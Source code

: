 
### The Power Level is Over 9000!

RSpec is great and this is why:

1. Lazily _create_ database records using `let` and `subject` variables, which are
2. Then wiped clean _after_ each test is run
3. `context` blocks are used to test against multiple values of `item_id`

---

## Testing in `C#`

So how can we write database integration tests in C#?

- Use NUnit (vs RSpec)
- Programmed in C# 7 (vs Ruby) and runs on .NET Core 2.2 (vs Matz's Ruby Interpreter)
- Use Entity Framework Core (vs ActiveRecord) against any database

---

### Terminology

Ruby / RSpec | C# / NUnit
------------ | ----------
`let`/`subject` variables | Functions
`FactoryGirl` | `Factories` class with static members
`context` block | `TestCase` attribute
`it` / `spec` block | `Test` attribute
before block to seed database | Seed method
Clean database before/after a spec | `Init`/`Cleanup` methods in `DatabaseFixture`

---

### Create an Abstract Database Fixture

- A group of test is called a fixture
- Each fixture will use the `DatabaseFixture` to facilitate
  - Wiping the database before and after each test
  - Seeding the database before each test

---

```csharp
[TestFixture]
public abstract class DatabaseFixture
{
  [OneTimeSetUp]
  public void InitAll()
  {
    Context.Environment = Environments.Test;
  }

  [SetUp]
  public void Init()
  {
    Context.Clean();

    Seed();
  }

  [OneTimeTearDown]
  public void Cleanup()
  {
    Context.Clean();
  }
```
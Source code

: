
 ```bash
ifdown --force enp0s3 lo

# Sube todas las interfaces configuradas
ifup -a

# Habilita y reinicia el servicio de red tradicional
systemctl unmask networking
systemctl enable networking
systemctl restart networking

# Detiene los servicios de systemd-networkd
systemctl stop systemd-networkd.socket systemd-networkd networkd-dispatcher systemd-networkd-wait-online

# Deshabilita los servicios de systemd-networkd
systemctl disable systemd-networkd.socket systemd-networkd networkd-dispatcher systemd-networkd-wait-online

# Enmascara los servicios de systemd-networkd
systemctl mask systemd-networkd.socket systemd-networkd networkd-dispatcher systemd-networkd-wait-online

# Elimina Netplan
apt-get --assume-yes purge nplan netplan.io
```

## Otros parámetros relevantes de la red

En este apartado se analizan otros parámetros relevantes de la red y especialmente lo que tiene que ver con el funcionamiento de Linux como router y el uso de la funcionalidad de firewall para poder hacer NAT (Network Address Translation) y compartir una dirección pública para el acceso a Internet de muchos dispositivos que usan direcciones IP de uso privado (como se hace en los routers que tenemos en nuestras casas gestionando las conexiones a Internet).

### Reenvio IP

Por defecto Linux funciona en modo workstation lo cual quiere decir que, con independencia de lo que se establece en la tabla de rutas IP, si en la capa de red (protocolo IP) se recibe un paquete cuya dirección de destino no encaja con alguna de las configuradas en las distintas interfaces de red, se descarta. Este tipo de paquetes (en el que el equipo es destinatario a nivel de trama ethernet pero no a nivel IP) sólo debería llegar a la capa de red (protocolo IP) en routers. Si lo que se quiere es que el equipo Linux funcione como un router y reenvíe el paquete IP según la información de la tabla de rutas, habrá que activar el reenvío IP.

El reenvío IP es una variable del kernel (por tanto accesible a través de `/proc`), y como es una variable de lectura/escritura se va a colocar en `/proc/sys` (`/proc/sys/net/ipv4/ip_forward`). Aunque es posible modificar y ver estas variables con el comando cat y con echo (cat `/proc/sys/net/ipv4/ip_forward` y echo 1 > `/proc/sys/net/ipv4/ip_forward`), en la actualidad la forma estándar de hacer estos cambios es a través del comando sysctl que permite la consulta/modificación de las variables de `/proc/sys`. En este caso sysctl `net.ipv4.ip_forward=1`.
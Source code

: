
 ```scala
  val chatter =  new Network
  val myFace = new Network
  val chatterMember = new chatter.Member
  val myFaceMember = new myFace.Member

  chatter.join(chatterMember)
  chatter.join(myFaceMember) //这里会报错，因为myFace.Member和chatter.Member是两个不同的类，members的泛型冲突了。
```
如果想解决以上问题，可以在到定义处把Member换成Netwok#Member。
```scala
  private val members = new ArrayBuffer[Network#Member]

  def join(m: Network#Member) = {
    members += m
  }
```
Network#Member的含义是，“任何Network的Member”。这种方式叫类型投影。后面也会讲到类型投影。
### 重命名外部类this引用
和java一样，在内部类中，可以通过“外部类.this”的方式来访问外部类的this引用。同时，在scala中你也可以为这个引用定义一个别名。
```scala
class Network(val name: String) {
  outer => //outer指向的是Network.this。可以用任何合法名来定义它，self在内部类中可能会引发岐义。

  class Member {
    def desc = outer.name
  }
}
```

--- --- ---

## [TASK TO COMPLETE]
Every line where "myFaceMember" appears must be returned from the listing above.

## [THE COMPLETED TASK]
  val myFaceMember = new myFace.Member
  chatter.join(myFaceMember) //这里会报错，因为myFace.Member和chatter.Member是两个不同的类，members的泛型冲突了。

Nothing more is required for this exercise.